**EXERCISE INSTRUCTIONS**
Filter the entries for the word "label". Copy each line in which it occurs.

**DATA RECORDS**
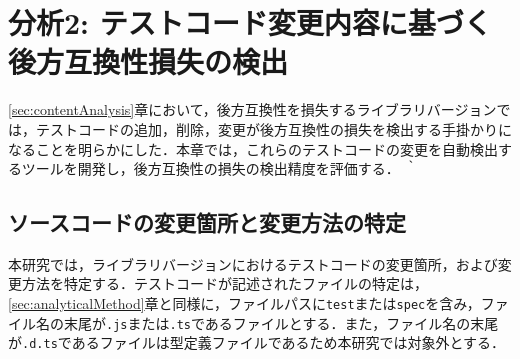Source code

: \documentclass[submit]{ipsj}
\begin{document}
{\vspace{-2mm}
\section{分析2: テストコード変更内容に基づく後方互換性損失の検出}\label{chap:rq2}

\ref{sec:contentAnalysis}章において，後方互換性を損失するライブラリバージョンでは，テストコードの追加，削除，変更が後方互換性の損失を検出する手掛かりになることを明らかにした．本章では，これらのテストコードの変更を自動検出するツールを開発し，後方互換性の損失の検出精度を評価する．
｀


\subsection{ソースコードの変更箇所と変更方法の特定}\label{subsec:rq2.astseisei}
本研究では，ライブラリバージョンにおけるテストコードの変更箇所，および変更方法を特定する．テストコードが記述されたファイルの特定は，\ref{sec:analyticalMethod}章と同様に，ファイルパスに{\verb|test|}または{\verb|spec|}を含み，ファイル名の末尾が{\verb|.js|}または{\verb|.ts|}であるファイルとする．また，ファイル名の末尾が{\verb|.d.ts|}であるファイルは型定義ファイルであるため本研究では対象外とする．

}
\end{document}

**WRITTEN ANSWER**
\section{分析2: テストコード変更内容に基づく後方互換性損失の検出}\label{chap:rq2}
\subsection{ソースコードの変更箇所と変更方法の特定}\label{subsec:rq2.astseisei}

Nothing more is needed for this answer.